WASHINGTON (PAI) – In a move that could hamper labor’s new organizing techniques, the National Labor Relations Board is seeking briefs on the legality of procedures surrounding card checks.

By a 3-2 party-line vote on June 7 in a case involving the Auto Workers, the board reaffirmed card check is legal, though it says it prefers NLRB-run elections.

But the NLRB asked both labor and management about whether card-check recognition agreements should be in place before unions present a majority of cards, and how long union foes in a workplace must wait after card-check recognition before they can petition the Board for a vote to decertify (oust) the union.

That’s the key question the AFL-CIO must answer in briefs to be filed by July 15, says federation attorney Nancy Schiffer. “I don’t know that they [the NLRB] can overturn card check in this decision,” she told Press Associates Union News Service.

“But they can undermine its legitimacy by gratuitous statements” and by “presenting employers with the possibility of an immediate election” to oust the union “even after the employer goes through the non-confrontational procedure” of a card check, she said.

The issue is important because, frustrated by the incessant delays in NLRB election cases – delays the law lets management impose in efforts to wear unions down – unions increasingly turn to card-check recognition to successfully organize worksites.

Under card check, unions convince the employer in advance to agree to recognize and bargain once the union can present signed and verified cards from a majority of the workers involved.

In its June 7 ruling, the NLRB overturned two regional directors’ decisions involving UAW card-check agreements at the Dana Corporation’s auto parts plant in Upper Sandusky, Ohio, and the Metaldyne plant in St. Mary’s, Pa.

In both cases, anti-union workers, fronting for the radical right-wing National Right to Work Committee, challenged the union recognition through decertification petitions. The board’s regional officials threw the petitions out, saying that a full year had yet to elapse before the workers could file them. When unions win NLRB elections, they have a year – after all appeals are exhausted and they finally can represent workers – before foes can file a petition to oust them. If foes get 30 percent of workers to sign, the NLRB runs a decertification election.
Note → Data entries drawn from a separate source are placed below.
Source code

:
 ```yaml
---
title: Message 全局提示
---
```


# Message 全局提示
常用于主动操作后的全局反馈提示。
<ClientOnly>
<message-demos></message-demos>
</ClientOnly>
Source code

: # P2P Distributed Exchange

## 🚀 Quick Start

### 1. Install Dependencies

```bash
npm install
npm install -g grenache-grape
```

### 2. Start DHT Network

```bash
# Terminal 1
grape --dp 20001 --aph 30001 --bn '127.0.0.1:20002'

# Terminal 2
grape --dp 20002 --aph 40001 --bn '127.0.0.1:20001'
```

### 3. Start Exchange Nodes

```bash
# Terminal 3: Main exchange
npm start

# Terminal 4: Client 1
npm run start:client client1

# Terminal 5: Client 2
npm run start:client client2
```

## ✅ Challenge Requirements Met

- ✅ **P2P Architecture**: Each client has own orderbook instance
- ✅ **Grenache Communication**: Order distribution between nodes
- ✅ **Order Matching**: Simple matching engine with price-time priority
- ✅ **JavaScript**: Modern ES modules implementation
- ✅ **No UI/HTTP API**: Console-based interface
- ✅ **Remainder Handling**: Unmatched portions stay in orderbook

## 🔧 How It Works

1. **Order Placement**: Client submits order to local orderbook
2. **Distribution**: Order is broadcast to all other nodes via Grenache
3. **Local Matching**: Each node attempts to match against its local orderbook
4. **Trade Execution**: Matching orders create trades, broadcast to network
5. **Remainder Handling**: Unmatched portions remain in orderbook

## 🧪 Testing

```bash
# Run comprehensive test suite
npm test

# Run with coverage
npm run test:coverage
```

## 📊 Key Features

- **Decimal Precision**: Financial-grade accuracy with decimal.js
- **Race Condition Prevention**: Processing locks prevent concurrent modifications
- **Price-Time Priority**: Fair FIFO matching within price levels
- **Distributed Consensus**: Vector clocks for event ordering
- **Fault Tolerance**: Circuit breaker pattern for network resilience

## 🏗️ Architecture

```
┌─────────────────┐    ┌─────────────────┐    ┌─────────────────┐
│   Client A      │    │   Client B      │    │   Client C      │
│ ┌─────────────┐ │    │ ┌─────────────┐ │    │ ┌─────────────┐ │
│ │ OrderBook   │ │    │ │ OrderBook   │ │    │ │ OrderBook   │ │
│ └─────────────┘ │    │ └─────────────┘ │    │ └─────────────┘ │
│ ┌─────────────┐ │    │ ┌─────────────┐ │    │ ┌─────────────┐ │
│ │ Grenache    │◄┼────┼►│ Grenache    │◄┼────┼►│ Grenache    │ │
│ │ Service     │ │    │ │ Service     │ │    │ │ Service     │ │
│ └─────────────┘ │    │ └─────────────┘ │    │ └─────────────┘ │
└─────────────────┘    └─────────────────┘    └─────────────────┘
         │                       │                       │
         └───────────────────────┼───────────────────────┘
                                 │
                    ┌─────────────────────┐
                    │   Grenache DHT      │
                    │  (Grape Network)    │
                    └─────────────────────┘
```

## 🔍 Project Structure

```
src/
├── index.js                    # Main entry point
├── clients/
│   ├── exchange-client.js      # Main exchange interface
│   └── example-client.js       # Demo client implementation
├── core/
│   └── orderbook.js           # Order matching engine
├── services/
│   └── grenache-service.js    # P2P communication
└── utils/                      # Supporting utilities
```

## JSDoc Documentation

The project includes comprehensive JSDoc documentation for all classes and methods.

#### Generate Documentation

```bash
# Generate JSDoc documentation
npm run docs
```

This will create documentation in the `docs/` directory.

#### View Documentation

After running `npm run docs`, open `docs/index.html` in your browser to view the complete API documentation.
The Right to Work Committee wants to shrink that period to virtually nothing. The regional directors said “no,” but the board said it wants to consider the decertification issue.

“The employers have honored the [card-check] agreement and have recognized the union,” said the board’s GOP majority, led by Chairman Robert J. Battista, a management-side labor lawyer from Detroit. “The issue is whether recognition should … bar decertification petitions by employees … not parties” to the pact.

“Increased usage of recognition agreements, the varying contexts in which an agreement can be reached, the superiority of board-supervised secret ballot elections and the importance of rights of employees are all factors which warrant a critical look at the issues raised here,” the board declared.

The two NLRB dissenters, Democratic members Wilma Liebman and Dennis Walsh, made the same points Schiffer did. “Voluntary recognition is ‘a favored element of national labor policy’” and has been for at least 42 years, they said.

“Abolishing the bar” to decert votes “would make voluntary recognition meaningless,” they added. “Employers would have no incentive to recognize unions if they know that recognition would be subject to immediate second-guessing.”

The Right to Work Committee crowed with glee, but overstated the ruling’s impact. It claimed the NLRB could kill card-check. NLRB spokeswoman Melissa Gilbert said that’s incorrect.

UAW President Ron Gettelfinger defended card check as “fair and efficient,” recognized for decades by courts and the NLRB. “Its use should be expanded, not curtailed,” he said. The one-year ban on decertification votes after the union can act “exists to prevent a minority of workers from exercising a veto over the decision made by the majority” to unionize, he said.

No date was set for a ruling in the case, and both Schiffer and UAW spokesman Roger Kerson said the argument shows the importance of electing a pro-worker president – Sen. John Kerry (D-Mass.) – this fall, since several NLRB members’ terms expire.